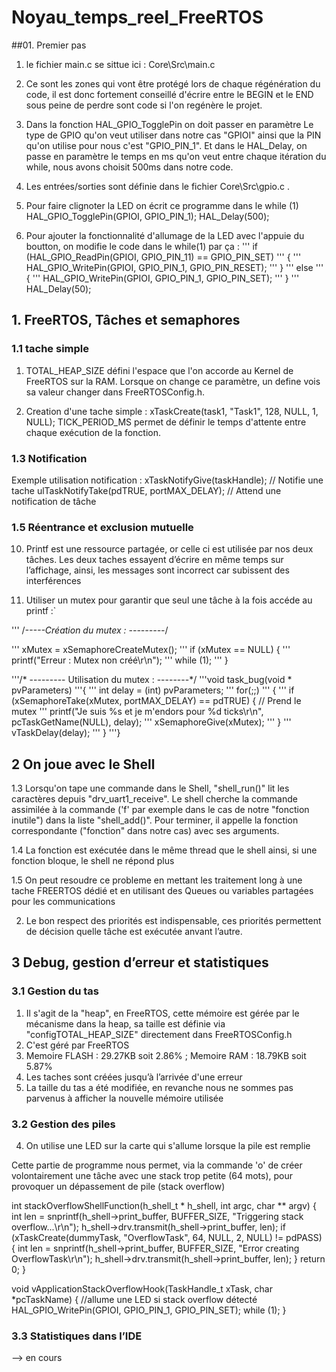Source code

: # Noyau_temps_reel_FreeRTOS

##01. Premier pas

1) le fichier main.c se sittue ici : Core\Src\main.c

2) Ce sont les zones qui vont être protégé lors de chaque régénération du code, il est donc fortement conseillé d'écrire entre le BEGIN et le END sous peine de perdre sont code si l'on regénère le projet.

3) Dans la fonction HAL_GPIO_TogglePin on doit passer en paramètre Le type de GPIO qu'on veut utiliser dans notre cas "GPIOI" ainsi que la PIN qu'on utilise pour nous c'est "GPIO_PIN_1". Et dans le HAL_Delay, on passe en paramètre le temps en ms qu'on veut entre chaque itération du while, nous avons choisit 500ms dans notre code.

4) Les entrées/sorties sont définie dans le fichier Core\Src\gpio.c .

5) Pour faire clignoter la LED on écrit ce programme dans le while (1)
   HAL_GPIO_TogglePin(GPIOI, GPIO_PIN_1);
   HAL_Delay(500);

6) Pour ajouter la fonctionnalité d'allumage de la LED avec l'appuie du boutton, on modifie le code dans le while(1) par ça :
'''  if (HAL_GPIO_ReadPin(GPIOI, GPIO_PIN_11) == GPIO_PIN_SET)
'''		{
'''		  HAL_GPIO_WritePin(GPIOI, GPIO_PIN_1, GPIO_PIN_RESET);
'''		}
''' else
'''	  {
'''		  HAL_GPIO_WritePin(GPIOI, GPIO_PIN_1, GPIO_PIN_SET);
'''	  }
'''  HAL_Delay(50);

 ## 1. FreeRTOS, Tâches et semaphores

 ### 1.1 tache simple

 1) TOTAL_HEAP_SIZE défini l'espace que l'on accorde au Kernel de FreeRTOS sur la RAM. Lorsque on change ce paramètre, un define vois sa valeur changer dans FreeRTOSConfig.h.

 2) Creation d'une tache simple : xTaskCreate(task1, "Task1", 128, NULL, 1, NULL);
TICK_PERIOD_MS permet de définir le temps d'attente entre chaque exécution de la fonction.

### 1.3 Notification

Exemple utilisation notification : xTaskNotifyGive(taskHandle); // Notifie une tache
				   ulTaskNotifyTake(pdTRUE, portMAX_DELAY); // Attend une notification de tâche

### 1.5 Réentrance et exclusion mutuelle

10) Printf est une ressource partagée, or celle ci est utilisée par nos deux tâches. Les deux taches essayent d’écrire en même temps sur l’affichage, ainsi, les messages sont incorrect car subissent des interférences
    
11) Utiliser un mutex pour garantir que seul une tâche à la fois accéde au printf :`

'''    /*-----Création du mutex : ---------*/

'''    xMutex = xSemaphoreCreateMutex();
'''	if (xMutex == NULL) {
''' 		printf("Erreur : Mutex non créé\r\n");
'''    		while (1);
'''	}
 
'''/* --------- Utilisation du mutex : --------*/
'''void task_bug(void * pvParameters)
'''{
'''    int delay = (int) pvParameters;
'''    for(;;)
'''    {
'''        if (xSemaphoreTake(xMutex, portMAX_DELAY) == pdTRUE) {  // Prend le mutex
'''            printf("Je suis %s et je m'endors pour %d ticks\r\n", pcTaskGetName(NULL), delay);
'''            xSemaphoreGive(xMutex);
'''        }
'''        vTaskDelay(delay);
'''    }
'''}

## 2 On joue avec le Shell

1.3 Lorsqu'on tape une commande dans le Shell, "shell_run()" lit les caractères depuis "drv_uart1_receive". Le shell cherche la commande assimilée à la commande ('f' par exemple dans le cas de notre "fonction inutile") dans la liste "shell_add()". Pour terminer, il appelle la fonction correspondante ("fonction" dans notre cas) avec ses arguments.

1.4 La fonction est exécutée dans le même thread que le shell ainsi, si une fonction bloque, le shell ne répond plus

1.5 On peut resoudre ce probleme en mettant les traitement long à une tache FREERTOS dédié et en utilisant des Queues ou variables partagées pour les communications

2) Le bon respect des priorités est indispensable, ces priorités permettent de décision quelle tâche est exécutée anvant l’autre.
   
## 3 Debug, gestion d’erreur et statistiques

### 3.1 Gestion  du tas

1) Il s'agit de la "heap", en FreeRTOS, cette mémoire est gérée par le mécanisme dans la heap,  sa taille est définie via "configTOTAL_HEAP_SIZE" directement dans FreeRTOSConfig.h
2) C'est géré par FreeRTOS
4) Memoire FLASH : 29.27KB soit 2.86% ; Memoire RAM : 18.79KB soit 5.87%
5) Les taches sont créées jusqu’à l’arrivée d'une erreur
7) La taille du tas a été modifiée, en revanche nous ne sommes pas parvenus à afficher la nouvelle mémoire utilisée

### 3.2 Gestion des piles

4) On utilise une LED sur la carte qui s'allume lorsque la pile est remplie

Cette partie de programme nous permet, via la commande 'o' de créer volontairement une tâche avec une stack trop petite (64 mots), pour provoquer un dépassement de pile (stack overflow)

int stackOverflowShellFunction(h_shell_t * h_shell, int argc, char ** argv)
{
    int len = snprintf(h_shell->print_buffer, BUFFER_SIZE,
    "Triggering stack overflow...\r\n");
    h_shell->drv.transmit(h_shell->print_buffer, len);
    if (xTaskCreate(dummyTask, "OverflowTask", 64, NULL, 2, NULL) != pdPASS) {
        int len = snprintf(h_shell->print_buffer, BUFFER_SIZE, "Error creating OverflowTask\r\n");
        h_shell->drv.transmit(h_shell->print_buffer, len);
    }
    return 0;
}

void vApplicationStackOverflowHook(TaskHandle_t xTask, char *pcTaskName)
{
    //allume une LED si stack overflow détecté
    HAL_GPIO_WritePin(GPIOI, GPIO_PIN_1, GPIO_PIN_SET);
    while (1);
}


### 3.3 Statistiques dans l’IDE

--> en cours


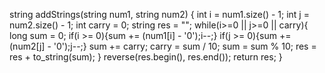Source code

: string addStrings(string num1, string num2) {
int i = num1.size() - 1;
int j = num2.size() - 1;
int carry = 0;
string res = "";
while(i>=0 || j>=0 || carry){
long sum = 0;
if(i >= 0){sum += (num1[i] - '0');i--;}
if(j >= 0){sum += (num2[j] - '0');j--;}
sum += carry;
carry = sum / 10;
sum = sum % 10;
res =  res + to_string(sum);
}
reverse(res.begin(), res.end());
return res;
}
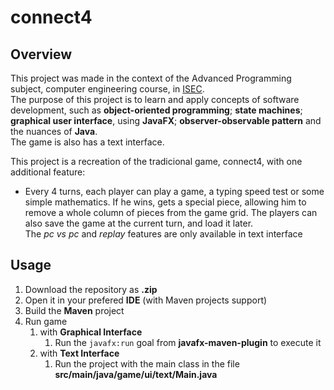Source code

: # connect4

## Overview

This project was made in the context of the Advanced Programming subject, computer engineering course, in [ISEC](https://www.isec.pt/PT/Default.aspx).  
The purpose of this project is to learn and apply concepts of software development, such as **object-oriented programming**; **state machines**; **graphical user interface**, using **JavaFX**; **observer-observable pattern** and the nuances of **Java**.  
The game is also has a text interface.

This project is a recreation of the tradicional game, connect4, with one additional feature: 
- Every 4 turns, each player can play a game, a typing speed test or some simple mathematics. If he wins, gets a special piece, allowing him to remove a whole column of pieces from the game grid. The players can also save the game at the current turn, and load it later.  
The _pc vs pc_ and _replay_ features are only available in text interface

## Usage

1. Download the repository as **.zip**
2. Open it in your prefered **IDE** (with Maven projects support)
3. Build the **Maven** project 
4. Run game  
    1. with **Graphical Interface**
        1. Run the `javafx:run` goal from **javafx-maven-plugin** to execute it
    2. with **Text Interface**
        1. Run the project with the main class in the file **src/main/java/game/ui/text/Main.java**
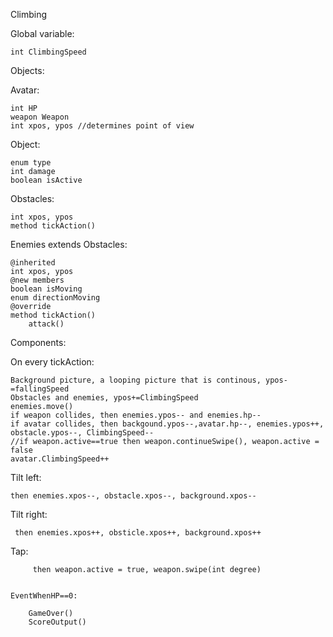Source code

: Climbing

Global variable:

	int ClimbingSpeed


Objects:

Avatar:

    int HP
    weapon Weapon
    int xpos, ypos //determines point of view


Object:

    enum type
    int damage
    boolean isActive


Obstacles:

    int xpos, ypos
    method tickAction()


Enemies extends Obstacles:

    @inherited
    int xpos, ypos
    @new members
    boolean isMoving
    enum directionMoving 
    @override
    method tickAction()
        attack()


Components:

On every tickAction:

    Background picture, a looping picture that is continous, ypos-=fallingSpeed
    Obstacles and enemies, ypos+=ClimbingSpeed  
    enemies.move()
    if weapon collides, then enemies.ypos-- and enemies.hp--
    if avatar collides, then backgound.ypos--,avatar.hp--, enemies.ypos++, obstacle.ypos--, ClimbingSpeed--
    //if weapon.active==true then weapon.continueSwipe(), weapon.active = false
    avatar.ClimbingSpeed++


Tilt left:

    then enemies.xpos--, obstacle.xpos--, background.xpos--


Tilt right:

     then enemies.xpos++, obsticle.xpos++, background.xpos++


Tap:
    
         then weapon.active = true, weapon.swipe(int degree)


    EventWhenHP==0:
    
        GameOver()
        ScoreOutput()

---

> **What you need to do**:
Of the entries above, transcribe exactly those lines that fall between the line containing "Cette partie de" and the line containing "NULL, 2, NULL)", together with those two lines.

> **Response to the exercise**:
Cette partie de programme nous permet, via la commande 'o' de créer volontairement une tâche avec une stack trop petite (64 mots), pour provoquer un dépassement de pile (stack overflow)

int stackOverflowShellFunction(h_shell_t * h_shell, int argc, char ** argv)
{
    int len = snprintf(h_shell->print_buffer, BUFFER_SIZE,
    "Triggering stack overflow...\r\n");
    h_shell->drv.transmit(h_shell->print_buffer, len);
    if (xTaskCreate(dummyTask, "OverflowTask", 64, NULL, 2, NULL) != pdPASS) {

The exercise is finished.